Samples of the materials erupted were also gathered from the network of collection buckets on the crater rim, and observations were made regarding the extent (distance outwards from the crater edge) of the deposits from this explosive event.

via USGS / HVO - One of the HVO geologists** labeling a sample collection bag. These materials will be analysed in the geology lab for their structure and composition, which amongst other things, will inform the observatory about the amount of gas within the magma in Kilauea volcano, and potential for other future explosive events should more of the crater wall collapse.

Explosive events such as these and the ongoing high emissions of volcanic gases from the (normally effusively de-gassing) lava lake, which are blown by trade winds in a south westerly direction, are the reason why Crater Rim Drive beyond the Jagger Museum has been closed to the public since the Overlook Vent and the lava lake in Halema`uma`u Crater came into being back in March 2008.

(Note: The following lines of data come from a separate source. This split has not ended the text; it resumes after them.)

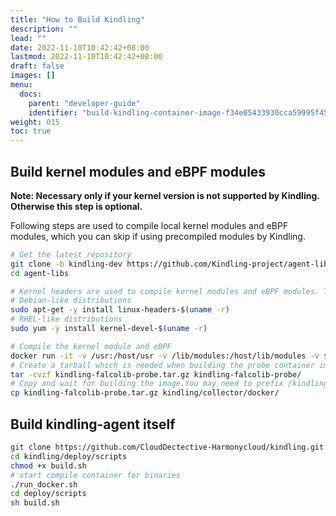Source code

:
 ```yaml
---
title: "How to Build Kindling"
description: ""
lead: ""
date: 2022-11-10T10:42:42+08:00
lastmod: 2022-11-10T10:42:42+08:00
draft: false
images: []
menu:
  docs:
    parent: "developer-guide"
    identifier: "build-kindling-container-image-f34e05433930cca59995f456a1303144"
weight: 015
toc: true
---
```


## Build kernel modules and eBPF modules
**Note: Necessary only if your kernel version is not supported by Kindling. Otherwise this step is optional.**

Following steps are used to compile local kernel modules and eBPF modules, which you can skip if using precompiled modules by Kindling.


```bash
# Get the latest repository
git clone -b kindling-dev https://github.com/Kindling-project/agent-libs
cd agent-libs

# Kernel headers are used to compile kernel modules and eBPF modules. The version of kernel headers must match the runtime. Warning: The command might not work with some kernel, or install kernel headers in another way. http://rpm.pbone.net is a choice to find RPMs for RHEL-like distributions.
# Debian-like distributions
sudo apt-get -y install linux-headers-$(uname -r)
# RHEL-like distributions
sudo yum -y install kernel-devel-$(uname -r)

# Compile the kernel module and eBPF
docker run -it -v /usr:/host/usr -v /lib/modules:/host/lib/modules -v $PWD:/source kindlingproject/kernel-builder:latest
# Create a tarball which is needed when building the probe container image
tar -cvzf kindling-falcolib-probe.tar.gz kindling-falcolib-probe/
# Copy and wait for building the image.You may need to prefix /kindling path with your own absolute path
cp kindling-falcolib-probe.tar.gz kindling/collector/docker/
```

## Build kindling-agent itself

```bash
git clone https://github.com/CloudDectective-Harmonycloud/kindling.git
cd kindling/deploy/scripts
chmod +x build.sh
# start compile container for binaries
./run_docker.sh
cd deploy/scripts
sh build.sh
```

** NOTE: the volcanologist in the image (above) is wearing a hard hat and a gas mask. They and the other geologists and technicians also carry walkie talkies to keep them in contact with the observatory, which in turn alerts them to any further changes in eruptive activity whilst they are on fieldwork, particularly if there is an increase in seismicity. A volcanologist's/technician's senses have to be even more alert whilst conducting this work, particularly their hearing, This is highly dangerous work, and the volcanologists and technicians do not spend any more time doing on-site repairs, collections and observations than is necessary immediately following an explosive event.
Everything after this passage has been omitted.